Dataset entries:
%%

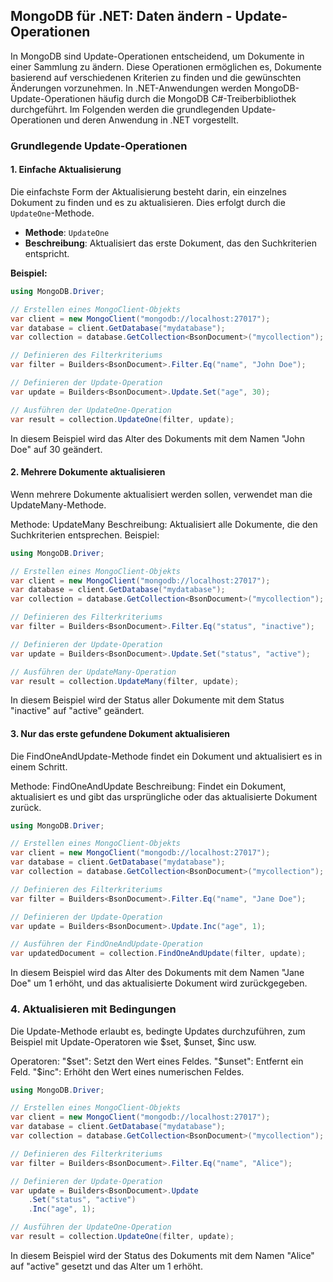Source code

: ## MongoDB für .NET: Daten ändern - Update-Operationen

In MongoDB sind Update-Operationen entscheidend, um Dokumente in einer Sammlung zu ändern. Diese Operationen ermöglichen es, Dokumente basierend auf verschiedenen Kriterien zu finden und die gewünschten Änderungen vorzunehmen. In .NET-Anwendungen werden MongoDB-Update-Operationen häufig durch die MongoDB C#-Treiberbibliothek durchgeführt. Im Folgenden werden die grundlegenden Update-Operationen und deren Anwendung in .NET vorgestellt.

### Grundlegende Update-Operationen

#### 1. Einfache Aktualisierung

Die einfachste Form der Aktualisierung besteht darin, ein einzelnes Dokument zu finden und es zu aktualisieren. Dies erfolgt durch die `UpdateOne`-Methode.

- **Methode**: `UpdateOne`
- **Beschreibung**: Aktualisiert das erste Dokument, das den Suchkriterien entspricht.

**Beispiel:**

```csharp
using MongoDB.Driver;

// Erstellen eines MongoClient-Objekts
var client = new MongoClient("mongodb://localhost:27017");
var database = client.GetDatabase("mydatabase");
var collection = database.GetCollection<BsonDocument>("mycollection");

// Definieren des Filterkriteriums
var filter = Builders<BsonDocument>.Filter.Eq("name", "John Doe");

// Definieren der Update-Operation
var update = Builders<BsonDocument>.Update.Set("age", 30);

// Ausführen der UpdateOne-Operation
var result = collection.UpdateOne(filter, update);
```
In diesem Beispiel wird das Alter des Dokuments mit dem Namen "John Doe" auf 30 geändert.

#### 2. Mehrere Dokumente aktualisieren
Wenn mehrere Dokumente aktualisiert werden sollen, verwendet man die UpdateMany-Methode.

Methode: UpdateMany
Beschreibung: Aktualisiert alle Dokumente, die den Suchkriterien entsprechen.
Beispiel:


```csharp
using MongoDB.Driver;

// Erstellen eines MongoClient-Objekts
var client = new MongoClient("mongodb://localhost:27017");
var database = client.GetDatabase("mydatabase");
var collection = database.GetCollection<BsonDocument>("mycollection");

// Definieren des Filterkriteriums
var filter = Builders<BsonDocument>.Filter.Eq("status", "inactive");

// Definieren der Update-Operation
var update = Builders<BsonDocument>.Update.Set("status", "active");

// Ausführen der UpdateMany-Operation
var result = collection.UpdateMany(filter, update);

```

In diesem Beispiel wird der Status aller Dokumente mit dem Status "inactive" auf "active" geändert.

#### 3. Nur das erste gefundene Dokument aktualisieren
Die FindOneAndUpdate-Methode findet ein Dokument und aktualisiert es in einem Schritt.

Methode: FindOneAndUpdate
Beschreibung: Findet ein Dokument, aktualisiert es und gibt das ursprüngliche oder das aktualisierte Dokument zurück.

```csharp
using MongoDB.Driver;

// Erstellen eines MongoClient-Objekts
var client = new MongoClient("mongodb://localhost:27017");
var database = client.GetDatabase("mydatabase");
var collection = database.GetCollection<BsonDocument>("mycollection");

// Definieren des Filterkriteriums
var filter = Builders<BsonDocument>.Filter.Eq("name", "Jane Doe");

// Definieren der Update-Operation
var update = Builders<BsonDocument>.Update.Inc("age", 1);

// Ausführen der FindOneAndUpdate-Operation
var updatedDocument = collection.FindOneAndUpdate(filter, update);

```

In diesem Beispiel wird das Alter des Dokuments mit dem Namen "Jane Doe" um 1 erhöht, und das aktualisierte Dokument wird zurückgegeben.

### 4. Aktualisieren mit Bedingungen
Die Update-Methode erlaubt es, bedingte Updates durchzuführen, zum Beispiel mit Update-Operatoren wie $set, $unset, $inc usw.

Operatoren:
"$set": Setzt den Wert eines Feldes.
"$unset": Entfernt ein Feld.
"$inc": Erhöht den Wert eines numerischen Feldes.

```csharp
using MongoDB.Driver;

// Erstellen eines MongoClient-Objekts
var client = new MongoClient("mongodb://localhost:27017");
var database = client.GetDatabase("mydatabase");
var collection = database.GetCollection<BsonDocument>("mycollection");

// Definieren des Filterkriteriums
var filter = Builders<BsonDocument>.Filter.Eq("name", "Alice");

// Definieren der Update-Operation
var update = Builders<BsonDocument>.Update
    .Set("status", "active")
    .Inc("age", 1);

// Ausführen der UpdateOne-Operation
var result = collection.UpdateOne(filter, update);

```

In diesem Beispiel wird der Status des Dokuments mit dem Namen "Alice" auf "active" gesetzt und das Alter um 1 erhöht.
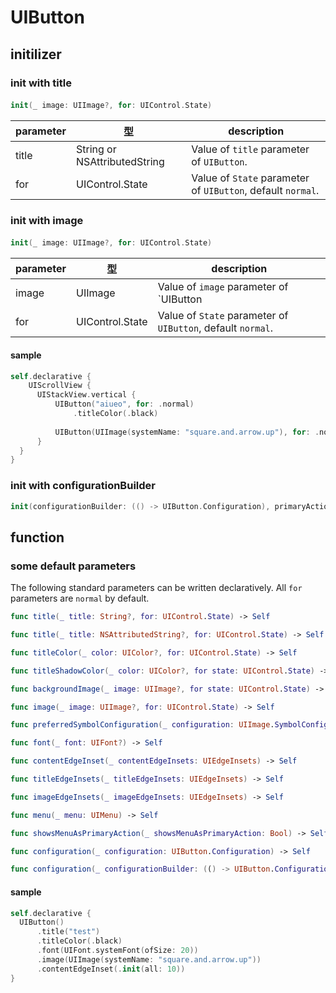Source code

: # UIButton

## initilizer

### init with title

#### 
```swift
init(_ image: UIImage?, for: UIControl.State)
```

|  parameter | 型 | description |
| ---- | ---- | ---- |
| title | String or NSAttributedString | Value of `title` parameter of `UIButton`. |
| for | UIControl.State | Value of `State` parameter of `UIButton`, default `normal`. |

### init with image

#### 
```swift
init(_ image: UIImage?, for: UIControl.State)
```

|  parameter | 型 | description |
| ---- | ---- | ---- |
| image | UIImage | Value of `image` parameter of `UIButton |
| for | UIControl.State | Value of `State` parameter of `UIButton`, default `normal`. |

#### sample

```swift
self.declarative {
    UIScrollView {
      UIStackView.vertical {
          UIButton("aiueo", for: .normal)
              .titleColor(.black)
   
          UIButton(UIImage(systemName: "square.and.arrow.up"), for: .normal)
      }
  }
}
```

### init with configurationBuilder

```swift
init(configurationBuilder: (() -> UIButton.Configuration), primaryAction: UIAction?)
```

## function

### some default parameters

The following standard parameters can be written declaratively.
All `for` parameters are `normal` by default.

```swift
func title(_ title: String?, for: UIControl.State) -> Self

func title(_ title: NSAttributedString?, for: UIControl.State) -> Self

func titleColor(_ color: UIColor?, for: UIControl.State) -> Self

func titleShadowColor(_ color: UIColor?, for state: UIControl.State) -> Self

func backgroundImage(_ image: UIImage?, for state: UIControl.State) -> Self

func image(_ image: UIImage?, for: UIControl.State) -> Self

func preferredSymbolConfiguration(_ configuration: UIImage.SymbolConfiguration?, forImageIn state: UIControl.State) -> Self

func font(_ font: UIFont?) -> Self

func contentEdgeInset(_ contentEdgeInsets: UIEdgeInsets) -> Self

func titleEdgeInsets(_ titleEdgeInsets: UIEdgeInsets) -> Self

func imageEdgeInsets(_ imageEdgeInsets: UIEdgeInsets) -> Self

func menu(_ menu: UIMenu) -> Self

func showsMenuAsPrimaryAction(_ showsMenuAsPrimaryAction: Bool) -> Self

func configuration(_ configuration: UIButton.Configuration) -> Self

func configuration(_ configurationBuilder: (() -> UIButton.Configuration)) -> Self
```

#### sample

```swift
self.declarative {
  UIButton()
      .title("test")
      .titleColor(.black)
      .font(UIFont.systemFont(ofSize: 20))
      .image(UIImage(systemName: "square.and.arrow.up"))
      .contentEdgeInset(.init(all: 10))
}
```
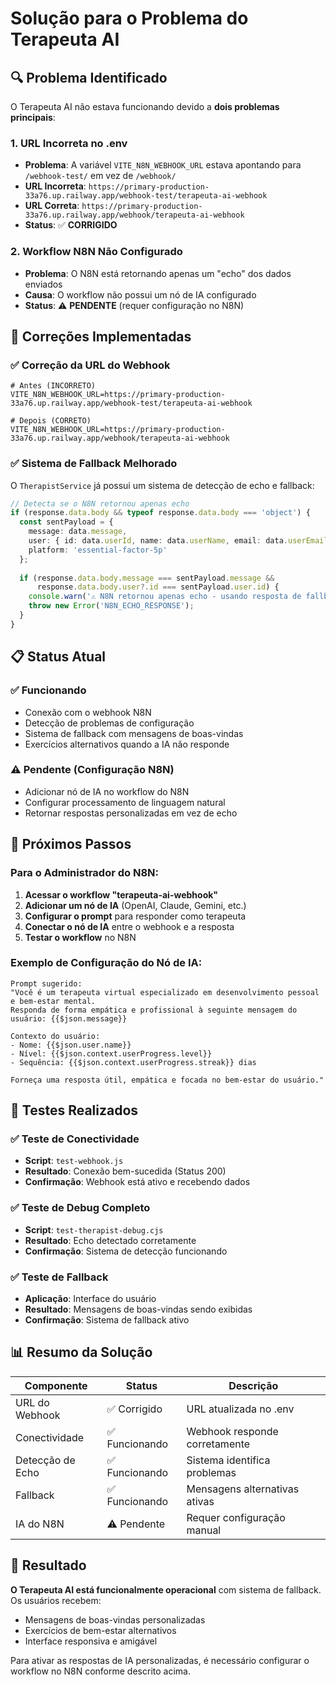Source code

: # Solução para o Problema do Terapeuta AI

## 🔍 Problema Identificado

O Terapeuta AI não estava funcionando devido a **dois problemas principais**:

### 1. URL Incorreta no .env
- **Problema**: A variável `VITE_N8N_WEBHOOK_URL` estava apontando para `/webhook-test/` em vez de `/webhook/`
- **URL Incorreta**: `https://primary-production-33a76.up.railway.app/webhook-test/terapeuta-ai-webhook`
- **URL Correta**: `https://primary-production-33a76.up.railway.app/webhook/terapeuta-ai-webhook`
- **Status**: ✅ **CORRIGIDO**

### 2. Workflow N8N Não Configurado
- **Problema**: O N8N está retornando apenas um "echo" dos dados enviados
- **Causa**: O workflow não possui um nó de IA configurado
- **Status**: ⚠️ **PENDENTE** (requer configuração no N8N)

## 🔧 Correções Implementadas

### ✅ Correção da URL do Webhook
```env
# Antes (INCORRETO)
VITE_N8N_WEBHOOK_URL=https://primary-production-33a76.up.railway.app/webhook-test/terapeuta-ai-webhook

# Depois (CORRETO)
VITE_N8N_WEBHOOK_URL=https://primary-production-33a76.up.railway.app/webhook/terapeuta-ai-webhook
```

### ✅ Sistema de Fallback Melhorado
O `TherapistService` já possui um sistema de detecção de echo e fallback:

```typescript
// Detecta se o N8N retornou apenas echo
if (response.data.body && typeof response.data.body === 'object') {
  const sentPayload = {
    message: data.message,
    user: { id: data.userId, name: data.userName, email: data.userEmail },
    platform: 'essential-factor-5p'
  };
  
  if (response.data.body.message === sentPayload.message && 
      response.data.body.user?.id === sentPayload.user.id) {
    console.warn('⚠️ N8N retornou apenas echo - usando resposta de fallback');
    throw new Error('N8N_ECHO_RESPONSE');
  }
}
```

## 📋 Status Atual

### ✅ Funcionando
- Conexão com o webhook N8N
- Detecção de problemas de configuração
- Sistema de fallback com mensagens de boas-vindas
- Exercícios alternativos quando a IA não responde

### ⚠️ Pendente (Configuração N8N)
- Adicionar nó de IA no workflow do N8N
- Configurar processamento de linguagem natural
- Retornar respostas personalizadas em vez de echo

## 🎯 Próximos Passos

### Para o Administrador do N8N:
1. **Acessar o workflow "terapeuta-ai-webhook"**
2. **Adicionar um nó de IA** (OpenAI, Claude, Gemini, etc.)
3. **Configurar o prompt** para responder como terapeuta
4. **Conectar o nó de IA** entre o webhook e a resposta
5. **Testar o workflow** no N8N

### Exemplo de Configuração do Nó de IA:
```
Prompt sugerido:
"Você é um terapeuta virtual especializado em desenvolvimento pessoal e bem-estar mental. 
Responda de forma empática e profissional à seguinte mensagem do usuário: {{$json.message}}

Contexto do usuário:
- Nome: {{$json.user.name}}
- Nível: {{$json.context.userProgress.level}}
- Sequência: {{$json.context.userProgress.streak}} dias

Forneça uma resposta útil, empática e focada no bem-estar do usuário."
```

## 🧪 Testes Realizados

### ✅ Teste de Conectividade
- **Script**: `test-webhook.js`
- **Resultado**: Conexão bem-sucedida (Status 200)
- **Confirmação**: Webhook está ativo e recebendo dados

### ✅ Teste de Debug Completo
- **Script**: `test-therapist-debug.cjs`
- **Resultado**: Echo detectado corretamente
- **Confirmação**: Sistema de detecção funcionando

### ✅ Teste de Fallback
- **Aplicação**: Interface do usuário
- **Resultado**: Mensagens de boas-vindas sendo exibidas
- **Confirmação**: Sistema de fallback ativo

## 📊 Resumo da Solução

| Componente | Status | Descrição |
|------------|--------|----------|
| URL do Webhook | ✅ Corrigido | URL atualizada no .env |
| Conectividade | ✅ Funcionando | Webhook responde corretamente |
| Detecção de Echo | ✅ Funcionando | Sistema identifica problemas |
| Fallback | ✅ Funcionando | Mensagens alternativas ativas |
| IA do N8N | ⚠️ Pendente | Requer configuração manual |

## 🎉 Resultado

**O Terapeuta AI está funcionalmente operacional** com sistema de fallback. Os usuários recebem:
- Mensagens de boas-vindas personalizadas
- Exercícios de bem-estar alternativos
- Interface responsiva e amigável

Para ativar as respostas de IA personalizadas, é necessário configurar o workflow no N8N conforme descrito acima.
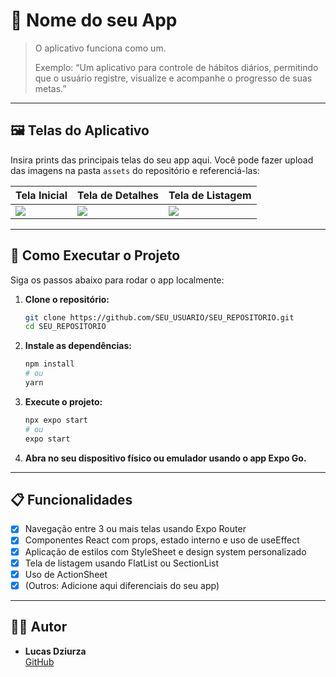 # 📱 Nome do seu App

> O aplicativo funciona como um.
>
> Exemplo: “Um aplicativo para controle de hábitos diários, permitindo que o usuário registre, visualize e acompanhe o progresso de suas metas.”

---

## 🖼️ Telas do Aplicativo

Insira prints das principais telas do seu app aqui. Você pode fazer upload das imagens na pasta `assets` do repositório e referenciá-las:

| Tela Inicial            | Tela de Detalhes        | Tela de Listagem        |
| ----------------------- | ----------------------- | ----------------------- |
| ![](./assets/tela1.png) | ![](./assets/tela2.png) | ![](./assets/tela3.png) |

---

## 🚀 Como Executar o Projeto

Siga os passos abaixo para rodar o app localmente:

1. **Clone o repositório:**

   ```bash
   git clone https://github.com/SEU_USUARIO/SEU_REPOSITORIO.git
   cd SEU_REPOSITORIO
   ```

2. **Instale as dependências:**

   ```bash
   npm install
   # ou
   yarn
   ```

3. **Execute o projeto:**

   ```bash
   npx expo start
   # ou
   expo start
   ```

4. **Abra no seu dispositivo físico ou emulador usando o app Expo Go.**

---

## 📋 Funcionalidades

- [x] Navegação entre 3 ou mais telas usando Expo Router
- [x] Componentes React com props, estado interno e uso de useEffect
- [x] Aplicação de estilos com StyleSheet e design system personalizado
- [x] Tela de listagem usando FlatList ou SectionList
- [x] Uso de ActionSheet
- [x] (Outros: Adicione aqui diferenciais do seu app)

---

## 🧑‍💻 Autor

- **Lucas Dziurza**  
  [GitHub](https://github.com/dzlucs)
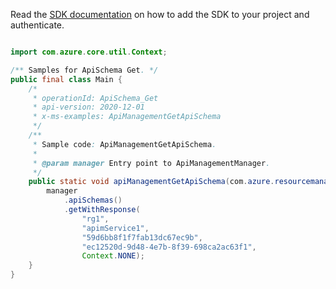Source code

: Read the [SDK documentation](https://github.com/Azure/azure-sdk-for-java/blob/azure-resourcemanager-apimanagement_1.0.0-beta.2/sdk/apimanagement/azure-resourcemanager-apimanagement/README.md) on how to add the SDK to your project and authenticate.

```java

import com.azure.core.util.Context;

/** Samples for ApiSchema Get. */
public final class Main {
    /*
     * operationId: ApiSchema_Get
     * api-version: 2020-12-01
     * x-ms-examples: ApiManagementGetApiSchema
     */
    /**
     * Sample code: ApiManagementGetApiSchema.
     *
     * @param manager Entry point to ApiManagementManager.
     */
    public static void apiManagementGetApiSchema(com.azure.resourcemanager.apimanagement.ApiManagementManager manager) {
        manager
            .apiSchemas()
            .getWithResponse(
                "rg1",
                "apimService1",
                "59d6bb8f1f7fab13dc67ec9b",
                "ec12520d-9d48-4e7b-8f39-698ca2ac63f1",
                Context.NONE);
    }
}
```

%%

**Your instructions:** The answer is the lines above from the one with "- **Resultado**: Conexão" to the one with "## 🖼️ Telas do Aplicativo", set down exactly, with no pictures.

**Solution to this problem:**
- **Resultado**: Conexão bem-sucedida (Status 200)
- **Confirmação**: Webhook está ativo e recebendo dados

### ✅ Teste de Debug Completo
- **Script**: `test-therapist-debug.cjs`
- **Resultado**: Echo detectado corretamente
- **Confirmação**: Sistema de detecção funcionando

### ✅ Teste de Fallback
- **Aplicação**: Interface do usuário
- **Resultado**: Mensagens de boas-vindas sendo exibidas
- **Confirmação**: Sistema de fallback ativo

## 📊 Resumo da Solução

| Componente | Status | Descrição |
|------------|--------|----------|
| URL do Webhook | ✅ Corrigido | URL atualizada no .env |
| Conectividade | ✅ Funcionando | Webhook responde corretamente |
| Detecção de Echo | ✅ Funcionando | Sistema identifica problemas |
| Fallback | ✅ Funcionando | Mensagens alternativas ativas |
| IA do N8N | ⚠️ Pendente | Requer configuração manual |

## 🎉 Resultado

**O Terapeuta AI está funcionalmente operacional** com sistema de fallback. Os usuários recebem:
- Mensagens de boas-vindas personalizadas
- Exercícios de bem-estar alternativos
- Interface responsiva e amigável

Para ativar as respostas de IA personalizadas, é necessário configurar o workflow no N8N conforme descrito acima.
 # 📱 Nome do seu App

> O aplicativo funciona como um.
>
> Exemplo: “Um aplicativo para controle de hábitos diários, permitindo que o usuário registre, visualize e acompanhe o progresso de suas metas.”

---

## 🖼️ Telas do Aplicativo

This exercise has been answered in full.